The facts Kasten are fairly straightforward. Kasten claims that he orally complained that Saint-Gobain located its timeclocks such that workers were not receiving credit for the time they spent putting on and taking off their work clothes – contrary to the FLSA’s requirements. Kasten says that Saint-Gobain discharged him because he orally complained to Saint-Gobain officials about the timeclocks.

What does “filed any complaint” mean?

The FLSA contains an antiretaliation provision that forbids employers

to discharge or in any other manner discriminate against any employee because such employee has filed any complaint or instituted or caused to be instituted any proceeding under or related to [the Act], or has testified or is about to testify in such proceeding, or has served or is about to serve on an industry committee.

The sole issue for the Court was whether “filed any complaint” includes oral as well as written complaints. Turning first to the dictionary definition of “filed,” the Court determined that “filed” has many different meanings in many different contexts. Sometimes filings are oral. Sometimes filings are written. Given the potentially broad interpretation of the word, the Court could not reach a conclusive answer to its interpretive question.

So, what did Congress intend for “filed any complaint” to mean?

Better question. Easier answer, according to the majority.

The Court began its analysis of legislative intent by noting that “an interpretation that limited the provision’s coverage to written complaints would undermine the Act’s basic objectives.” Indeed, the Court reasoned that the FLSA was designed to empower the powerless:

Why would Congress want to limit the enforcement scheme’s effectiveness by inhibiting use of the Act’s com­ plaint procedure by those who would find it difficult to reduce their complaints to writing, particularly illiterate, less educated, or overworked workers?

To limit the scope of the antiretaliation provision to the filing of written complaints would also take needed flexi­bility from those charged with the Act’s enforcement. It could prevent Government agencies from using hotlines, interviews, and other oral methods of receiving com­plaints. And insofar as the antiretaliation provision cov­ers complaints made to employers…, it would discourage the use of desirable informal workplace grievance procedures to secure compliance with the Act.

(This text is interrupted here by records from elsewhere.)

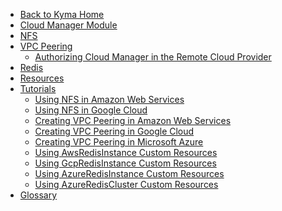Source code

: <!-- markdown-link-check-disable -->
* [Back to Kyma Home](/)
* [Cloud Manager Module](/cloud-manager/user/README.md)
* [NFS](/cloud-manager/user/00-20-nfs.md)
* [VPC Peering](/cloud-manager/user/00-30-vpc-peering.md)
  * [Authorizing Cloud Manager in the Remote Cloud Provider](/cloud-manager/user/00-31-vpc-peering-authorization.md)
* [Redis](/cloud-manager/user/00-40-redis.md)
* [Resources](/cloud-manager/user/resources/README.md)
* [Tutorials](/cloud-manager/user/tutorials/README.md)
  * [Using NFS in Amazon Web Services](/cloud-manager/user/tutorials/01-20-10-aws-nfs-volume.md)
  * [Using NFS in Google Cloud](/cloud-manager/user/tutorials/01-20-20-gcp-nfs-volume.md)
  * [Creating VPC Peering in Amazon Web Services](/cloud-manager/user/tutorials/01-30-10-aws-vpc-peering.md)
  * [Creating VPC Peering in Google Cloud](/cloud-manager/user/tutorials/01-30-20-gcp-vpc-peering.md)
  * [Creating VPC Peering in Microsoft Azure](/cloud-manager/user/tutorials/01-30-30-azure-vpc-peering.md)
  * [Using AwsRedisInstance Custom Resources](/cloud-manager/user/tutorials/01-40-10-aws-redis-instance.md)
  * [Using GcpRedisInstance Custom Resources](/cloud-manager/user/tutorials/01-40-20-gcp-redis-instance.md)
  * [Using AzureRedisInstance Custom Resources](/cloud-manager/user/tutorials/01-40-30-azure-redis-instance.md)
  * [Using AzureRedisCluster Custom Resources](/cloud-manager/user/tutorials/01-50-30-azure-redis-cluster.md)
* [Glossary](/cloud-manager/user/00-10-glossary.md)
<!-- markdown-link-check-enable -->
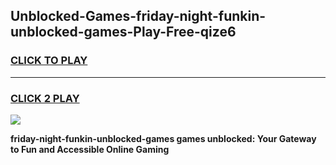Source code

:
## Unblocked-Games-friday-night-funkin-unblocked-games-Play-Free-qize6
<h3>
<a href="https://premium76.site?title=friday-night-funkin-unblocked-games&ref=09A">CLICK TO PLAY</a></h3>
<hr>

<h3>
<a href="https://premium76.site?title=friday-night-funkin-unblocked-games&ref=09A">CLICK 2 PLAY</a>
  
</h3>

<a href="https://premium76.site?title=friday-night-funkin-unblocked-games&ref=09A"><img src="https://clearcache.store/games.png"></a>


**friday-night-funkin-unblocked-games games unblocked: Your Gateway to Fun and Accessible Online Gaming**
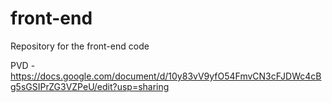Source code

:# front-end

Repository for the front-end code

PVD - https://docs.google.com/document/d/10y83vV9yfO54FmvCN3cFJDWc4cBg5sGSIPrZG3VZPeU/edit?usp=sharing
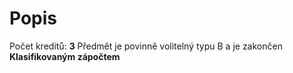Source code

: # Popis
Počet kreditů: **3**
Předmět je povinně volitelný typu B a je zakončen **Klasifikovaným zápočtem**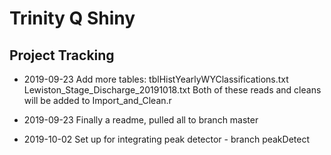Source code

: # Trinity Q Shiny

## Project Tracking

 - 2019-09-23    Add more tables:
                      tblHistYearlyWYClassifications.txt
                      Lewiston_Stage_Discharge_20191018.txt
                 Both of these reads and cleans will be added to Import_and_Clean.r
        
 - 2019-09-23    Finally a readme, pulled all to branch master
 
 - 2019-10-02   Set up for integrating peak detector - branch peakDetect 
 

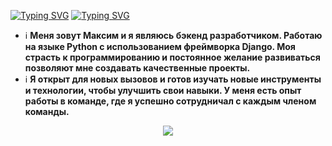    [![Typing SVG](https://readme-typing-svg.herokuapp.com?color=%2336BCF7&lines=Maxim+Kotov)](https://git.io/typing-svg)
   [![Typing SVG](https://readme-typing-svg.herokuapp.com?color=%2336BCF7&lines=Python+Developer)](https://git.io/typing-svg)
   
   - ℹ️ **Меня зовут Максим и я являюсь бэкенд разработчиком. Работаю на языке Python с использованием фреймворка Django. Моя страсть к программированию и постоянное желание развиваться позволяют мне создавать качественные проекты.**
   - ℹ️ **Я открыт для новых вызовов и готов изучать новые инструменты и технологии, чтобы улучшить свои навыки. У меня есть опыт работы в команде, где я успешно сотрудничал с каждым членом команды.**

<p align="center">
  <a href="https://skillicons.dev">
    <img src="https://skillicons.dev/icons?i=py,django,sqlite,bash,git"/>
  </a>
</p>
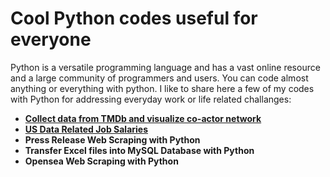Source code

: 
<h1> Cool Python codes useful for everyone</h1>
<p> Python is a versatile programming language and has a vast online resource and a large community of programmers and users. You can code almost anything or everything with python. I like to share here a few of my codes with Python for addressing everyday work or life related challanges:</p>
<ul>
  <li><a href='/Grpah_Network/README.md'><b>Collect data from TMDb and visualize co-actor network</b></a></li>
  <li><a href='/US_Data_Salaries/README.md'><b>US Data Related Job Salaries</b></a></li>
  <li><b>Press Release Web Scraping with Python</b></li>
  <li><b>Transfer Excel files into MySQL Database with Python</b></li>
  <li><b>Opensea Web Scraping with Python</b></li>
</ul>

Ultimately, the Court opined that a complaint is filed when a reasonable, objective person would have understood the employee to have put the employer on notice that the employee is asserting statutory rights under the FLSA.

What is the impact of Kasten on employers?

Not as great as one might think. 

Why? Because although the Court held that Kasten’s oral FLSA complaint to his employer, Saint-Gobain, triggered the statute’s anti-retaliation provisions, the Court declined to decide whether a private employer, generally, can retaliate against an employee who orally complains to that private employer about a purported FLSA violation. Saint-Gobain did not advance this argument before the Supreme Court. 

In his dissenting opinion, Justice Scalia opined that the FLSA retaliation provision only contemplates “an official grievance filed with a court or an agency, not oral complaints — or even formal, written complaints — from an employee to an employer.” Therefore, the issue of whether the FLSA anti-retaliation provision covers employee oral complaints to employers generally will be left for the lower courts to decide.

Until then tread very carefully. And document, document, document. Make a practice of having employees document their complaints. Document employee complaints when employees don’t commit complaints to writing themselves and have employees sign off on each complaint. And make sure your supervisors know how to address employee complaints.

And don’t fire an employee because he complains about FLSA violations.